More than $38.9M in stimulus funds for water projects in Montana
The U.S. Environmental Protection Agency (EPA) has awarded more than $38.9 million to the State of Montana to improve aging water and wastewater infrastructure...
DENVER, CO, May 19, 2009 -- In a move that stands to create jobs, boost local economies, improve aging water and wastewater infrastructure and protect human health and the environment, the U.S. Environmental Protection Agency (EPA) has awarded more than $38.9 million to the State of Montana. This new infusion of money provided by the American Recovery and Reinvestment Act of 2009 will help the state and local governments finance many of the overdue improvements to water projects that are essential to protecting public health and the environment across the state.
"EPA is pleased to provide more than $38.9 million in Recovery Act funds for much needed improvements to Montana's water infrastructure that will benefit the state for decades to come," said Carol Rushin, Acting Regional Administrator. "This funding will protect public health and improve water quality while creating hundreds of green collar jobs in Montana."
The Clean Water State Revolving Fund program will receive more than $19.2 million. It provides low-interest loans for water quality protection projects for wastewater treatment, non-point source pollution control, and watershed and estuary management.
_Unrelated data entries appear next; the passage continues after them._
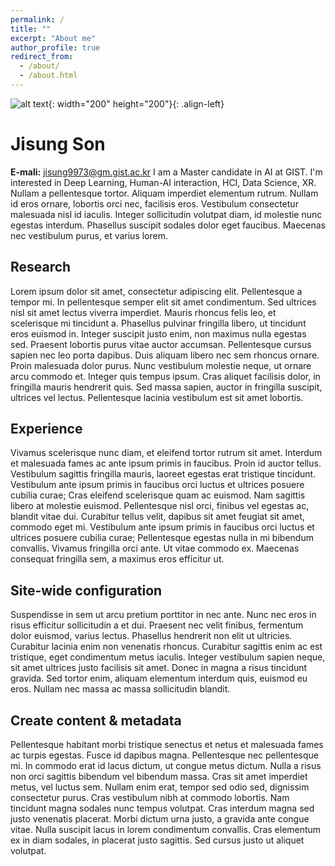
 ```yaml
---
permalink: /
title: ""
excerpt: "About me"
author_profile: true
redirect_from: 
  - /about/
  - /about.html
---
```



![alt text](https://github.com/int141312/int141312.github.io/blob/gh-pages/images/profile.png?raw=true){: width="200" height="200"}{: .align-left} 
# Jisung Son
**E-mali:** jisung9973@gm.gist.ac.kr
I am a Master candidate in AI at GIST. I'm interested in Deep Learning, Human-AI interaction, HCI, Data Science, XR. Nullam a pellentesque tortor. Aliquam imperdiet elementum rutrum. Nullam id eros ornare, lobortis orci nec, facilisis eros. Vestibulum consectetur malesuada nisl id iaculis. Integer sollicitudin volutpat diam, id molestie nunc egestas interdum. Phasellus suscipit sodales dolor eget faucibus. Maecenas nec vestibulum purus, et varius lorem.  



Research
------

Lorem ipsum dolor sit amet, consectetur adipiscing elit. Pellentesque a tempor mi. In pellentesque semper elit sit amet condimentum. Sed ultrices nisl sit amet lectus viverra imperdiet. Mauris rhoncus felis leo, et scelerisque mi tincidunt a. Phasellus pulvinar fringilla libero, ut tincidunt eros euismod in. Integer suscipit justo enim, non maximus nulla egestas sed. Praesent lobortis purus vitae auctor accumsan. Pellentesque cursus sapien nec leo porta dapibus. Duis aliquam libero nec sem rhoncus ornare. Proin malesuada dolor purus. Nunc vestibulum molestie neque, ut ornare arcu commodo et. Integer quis tempus ipsum. Cras aliquet facilisis dolor, in fringilla mauris hendrerit quis. Sed massa sapien, auctor in fringilla suscipit, ultrices vel lectus. Pellentesque lacinia vestibulum est sit amet lobortis.

Experience
------

Vivamus scelerisque nunc diam, et eleifend tortor rutrum sit amet. Interdum et malesuada fames ac ante ipsum primis in faucibus. Proin id auctor tellus. Vestibulum sagittis fringilla mauris, laoreet egestas erat tristique tincidunt. Vestibulum ante ipsum primis in faucibus orci luctus et ultrices posuere cubilia curae; Cras eleifend scelerisque quam ac euismod. Nam sagittis libero at molestie euismod. Pellentesque nisl orci, finibus vel egestas ac, blandit vitae dui. Curabitur tellus velit, dapibus sit amet feugiat sit amet, commodo eget mi. Vestibulum ante ipsum primis in faucibus orci luctus et ultrices posuere cubilia curae; Pellentesque egestas nulla in mi bibendum convallis. Vivamus fringilla orci ante. Ut vitae commodo ex. Maecenas consequat fringilla sem, a maximus eros efficitur ut.

Site-wide configuration
------
Suspendisse in sem ut arcu pretium porttitor in nec ante. Nunc nec eros in risus efficitur sollicitudin a et dui. Praesent nec velit finibus, fermentum dolor euismod, varius lectus. Phasellus hendrerit non elit ut ultricies. Curabitur lacinia enim non venenatis rhoncus. Curabitur sagittis enim ac est tristique, eget condimentum metus iaculis. Integer vestibulum sapien neque, sit amet ultrices justo facilisis sit amet. Donec in magna a risus tincidunt gravida. Sed tortor enim, aliquam elementum interdum quis, euismod eu eros. Nullam nec massa ac massa sollicitudin blandit.

Create content & metadata
------
Pellentesque habitant morbi tristique senectus et netus et malesuada fames ac turpis egestas. Fusce id dapibus magna. Pellentesque nec pellentesque mi. In commodo erat id lacus dictum, ut congue metus dictum. Nulla a risus non orci sagittis bibendum vel bibendum massa. Cras sit amet imperdiet metus, vel luctus sem. Nullam enim erat, tempor sed odio sed, dignissim consectetur purus. Cras vestibulum nibh at commodo lobortis. Nam tincidunt magna sodales nunc tempus volutpat. Cras interdum magna sed justo venenatis placerat. Morbi dictum urna justo, a gravida ante congue vitae. Nulla suscipit lacus in lorem condimentum convallis. Cras elementum ex in diam sodales, in placerat justo sagittis. Sed cursus justo ut aliquet volutpat.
The Drinking Water State Revolving Fund program will receive $19.5 million. It provides low-interest loans for drinking water systems to finance infrastructure improvements. The program also emphasizes providing funds to small and disadvantaged communities and to programs that encourage pollution prevention as a tool for ensuring safe drinking water.
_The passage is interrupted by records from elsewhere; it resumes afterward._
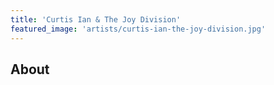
 ```yaml
---
title: 'Curtis Ian & The Joy Division'
featured_image: 'artists/curtis-ian-the-joy-division.jpg'
---
```


## About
EPA is also awarding $194,300 in Recovery Act funds for Water Quality Management Planning (WQMP) in Montana. Planning is an important step in EPA's goal to improve water quality in America's lakes, rivers and streams. WQMP grants support a broad range of activities, such as setting standards, monitoring the quality of the water, developing plans to restore polluted waters, and identifying ways to protect healthy waters from becoming polluted. States are also encouraged to use these funds for more innovative planning activities, such as developing plans to adapt to climate change, analyzing trends in water availability and use, and creating low-impact development programs. Grants are awarded to s tate agencies and some of the funds can be awarded to regional and interstate planning organizations.
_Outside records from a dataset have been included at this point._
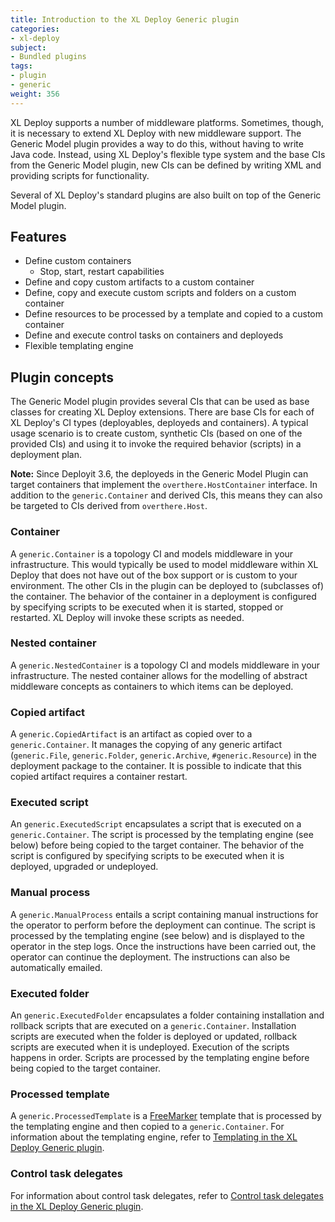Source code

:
 ```yaml
---
title: Introduction to the XL Deploy Generic plugin
categories:
- xl-deploy
subject:
- Bundled plugins
tags:
- plugin
- generic
weight: 356
---
```


XL Deploy supports a number of middleware platforms. Sometimes, though, it is necessary to extend XL Deploy with new middleware support. The Generic Model plugin provides a way to do this, without having to write Java code. Instead, using XL Deploy's flexible type system and the base CIs from the Generic Model plugin, new CIs can be defined by writing XML and providing scripts for functionality.

Several of XL Deploy's standard plugins are also built on top of the Generic Model plugin.

## Features

* Define custom containers
    * Stop, start, restart capabilities
* Define and copy custom artifacts to a custom container
* Define, copy and execute custom scripts and folders on a custom container
* Define resources to be processed by a template and copied to a custom container
* Define and execute control tasks on containers and deployeds
* Flexible templating engine

## Plugin concepts

The Generic Model plugin provides several CIs that can be used as base classes for creating XL Deploy extensions. There are base CIs for each of XL Deploy's CI types (deployables, deployeds and containers). A typical usage scenario is to create custom, synthetic CIs (based on one of the provided CIs) and using it to invoke the required behavior (scripts) in a deployment plan.

**Note:** Since Deployit 3.6, the deployeds in the Generic Model Plugin can target containers that implement the `overthere.HostContainer` interface. In addition to the `generic.Container` and derived CIs, this means they can also be targeted to CIs derived from `overthere.Host`.

### Container

A `generic.Container` is a topology CI and models middleware in your infrastructure. This would typically be used to model middleware within XL Deploy that does not have out of the box support or is custom to your environment. The other CIs in the plugin can be deployed to (subclasses of) the container. The behavior of the container in a deployment is configured by specifying scripts to be executed when it is started, stopped or restarted. XL Deploy will invoke these scripts as needed.

### Nested container

A `generic.NestedContainer` is a topology CI and models middleware in your infrastructure. The nested container allows for the modelling of abstract middleware concepts as containers to which items can be deployed.

### Copied artifact

A `generic.CopiedArtifact` is  an artifact as copied over to a `generic.Container`. It manages the copying of any generic artifact (`generic.File`, `generic.Folder`, `generic.Archive`, `#generic.Resource`) in the deployment package to the container. It is possible to indicate that this copied artifact requires a container restart.

### Executed script

An `generic.ExecutedScript` encapsulates a script that is executed on a `generic.Container`. The script is processed by the templating engine (see below) before being copied to the target container. The behavior of the script is configured by specifying scripts to be executed when it is deployed, upgraded or undeployed.

### Manual process

A `generic.ManualProcess` entails a script containing manual instructions for the operator to perform before the deployment can continue. The script is processed by the templating engine (see below) and is displayed to the operator in the step logs. Once the instructions have been carried out, the operator can continue the deployment.  The instructions can also be automatically emailed.

### Executed folder

An `generic.ExecutedFolder` encapsulates a folder containing installation and rollback scripts that are executed on a `generic.Container`. Installation scripts are executed when the folder is deployed or updated, rollback scripts are executed when it is undeployed. Execution of the scripts happens in order. Scripts are processed by the templating engine before being copied to the target container.

### Processed template

A `generic.ProcessedTemplate` is a [FreeMarker](http://freemarker.sourceforge.net/) template that is processed by the templating engine and then copied to a `generic.Container`. For information about the templating engine, refer to [Templating in the XL Deploy Generic plugin](/xl-deploy/concept/templating-in-the-xl-deploy-generic-plugin.html).

### Control task delegates

For information about control task delegates, refer to [Control task delegates in the XL Deploy Generic plugin](/xl-deploy/concept/control-task-delegates-in-the-xl-deploy-generic-plugin.html).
An unprecedented $6 billion dollars will be awarded to fund water and wastewater infrastructure projects across the country under the Recovery Act in the form of low-interest loans, principal forgiveness and grants. At least 20% of the funds provided under the Recovery Act are to be used for green infrastructure, water and energy efficiency improvements and other environmentally innovative projects.
President Obama signed the American Recovery and Reinvestment Act of 2009 on February 17, 2009, and has directed that the Recovery Act be implemented with unprecedented transparency and accountability.